It’s been a well known fact for a good few years now that the world, whilst still progressing in technological advancements, is also turning around in the opposite direction and looking back to the past for a more organic, more authentic and a more nostalgic approach to many different elements of life. Whether it be the fascination with vintage style and bespoke home fittings, or even adopting more traditional lifestyle methods in areas such as cooking. The big one of course is music, and this has never been illustrated better than the massive and ongoing resurgence in vinyl records, a format that stepped aside for inventions such as CD’s, mini discs (ask your dad) and eventually MP3’s and digital downloads. As vinyl records continue to enjoy their modern popularity and music collectors enthusiastically continue expanding their record collections, we’ve often stepped back to wonder exactly what it is that people enjoy so much about the format. The sound quality is one reason, with a grainier and more authentic recording sound than a clean cut, well produced download streamed from your favourite LEGAL streaming provider. Part of it may be the actual task of having to visit a local record store (ask Jim Sonic at Back to Mono) and dig through piles and piles of second hand, or new, records that have found themselves in store ready for purchase or even repurchase. Not only is it an opportunity to stumble across something incredible and new to you, but the item comes with a charm and history of its own, making the event more enjoyable than clicking a button and getting an email days later telling you that £7.99 has buggered off out of your account. In fact, perhaps its the physical aspect entirely as people have cottoned on to the idea that spending a ton of money without ever holding a product in your hand isn’t so clever, whereas with records, you can sit and enjoy them for the rest of your life if you so choose. I’m sure there may be other reasons also, but with those in mind and the success and revenue this resurgence has accumulated over the past few years, the only natural progression of course it to start releasing, trading and promoting the use of cassette tapes again. Right?

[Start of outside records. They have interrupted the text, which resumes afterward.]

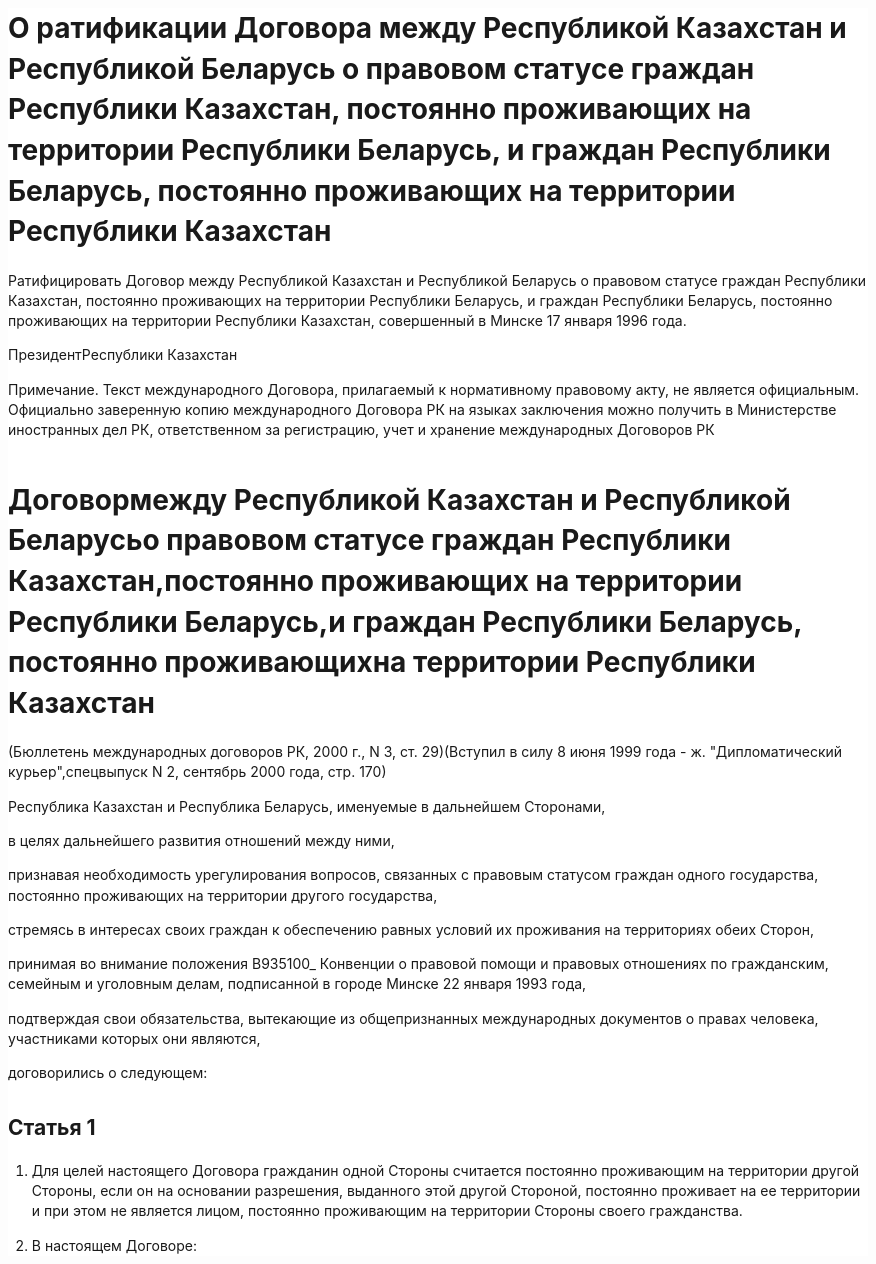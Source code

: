 # О ратификации Договора между Республикой Казахстан и Республикой Беларусь о правовом статусе граждан Республики Казахстан, постоянно проживающих на территории Республики Беларусь, и граждан Республики Беларусь, постоянно проживающих на территории Республики Казахстан

Ратифицировать Договор между Республикой Казахстан и Республикой Беларусь о правовом статусе граждан Республики Казахстан, постоянно проживающих на территории Республики Беларусь, и граждан Республики Беларусь, постоянно проживающих на территории Республики Казахстан, совершенный в Минске 17 января 1996 года.

ПрезидентРеспублики Казахстан

Примечание. Текст международного Договора, прилагаемый к нормативному правовому акту, не является официальным. Официально заверенную копию международного Договора РК на языках заключения можно получить в Министерстве иностранных дел РК, ответственном за регистрацию, учет и хранение международных Договоров РК

# Договормежду Республикой Казахстан и Республикой Беларусьо правовом статусе граждан Республики Казахстан,постоянно проживающих на территории Республики Беларусь,и граждан Республики Беларусь, постоянно проживающихна территории Республики Казахстан

(Бюллетень международных договоров РК, 2000 г., N 3, ст. 29)(Вступил в силу 8 июня 1999 года - ж. "Дипломатический курьер",спецвыпуск N 2, сентябрь 2000 года, стр. 170)

Республика Казахстан и Республика Беларусь, именуемые в дальнейшем Сторонами,

в целях дальнейшего развития отношений между ними,

признавая необходимость урегулирования вопросов, связанных с правовым статусом граждан одного государства, постоянно проживающих на территории другого государства,

стремясь в интересах своих граждан к обеспечению равных условий их проживания на территориях обеих Сторон,

принимая во внимание положения B935100_ Конвенции о правовой помощи и правовых отношениях по гражданским, семейным и уголовным делам, подписанной в городе Минске 22 января 1993 года,

подтверждая свои обязательства, вытекающие из общепризнанных международных документов о правах человека, участниками которых они являются,

договорились о следующем:

## Статья 1

1. Для целей настоящего Договора гражданин одной Стороны считается постоянно проживающим на территории другой Стороны, если он на основании разрешения, выданного этой другой Стороной, постоянно проживает на ее территории и при этом не является лицом, постоянно проживающим на территории Стороны своего гражданства.

2. В настоящем Договоре:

Now I may be missing something huge here, and it’s likely that the reason passed me by, as did the moment this whole idea became a thing, but are cassette tapes likely to enjoy the same resurrection that vinyl has? I mean, it is the next in line chronologically so it’s certainly an interesting place to start. Working our way back through the mediums until finally we reach 2034 and find out all over again that mini discs were shit. But could tapes be the next avenue to go down? The idea has already began it’s process and multiple artists have been getting involved. Only today it was reported that The White Stripes will be releasing their first three albums again on cassette. This means you can hear their self titled first album, 2000’s ‘De Stijl’ and of course their break through ‘White Blood Cells’ on a tape! Why it’s only these three, who knows, but why not go all in and include their latter three albums. Is this an experiment to see how it goes? Does this signify a slight lack of faith in the project? I’m not sure, but to be honest, their earlier albums do have a very organic sound, bluesy and gritty and may well translate to a cassette tape with ease. We all know Jack White enjoys the traditional approaches to life and immerses himself in many formats from a bygone era. So maybe it makes sense. However, it’s also been noted that other artists have joined the tape deck revolution such as Blondie, when they released their latest album ‘Pollinator’ earlier this year, and wouldn’t you know it, they released a cassette version as well. So this is brand new, fresh rock n roll. A very different sound. Then again, Blondie have been recording since the 70’s and it’d make sense to have a band who’s tenure saw tapes come and go the first time around. Well what about artists like MF Doom, Reverend & The Makers, Daedelus, The Weeknd & even everybody’s fave bloke Justin Bieber? Sure, the purveyors of modern day cassettes may be a small and exclusive group at the minute but it’s an eclectic bunch and a group with a lot of influence. Are we about to see some sort of boom in the music industry as more and more people jump on board? Could it rival vinyl sales? Could it even put a stop to the current popularity as tapes become the hipsters new toy of choice? 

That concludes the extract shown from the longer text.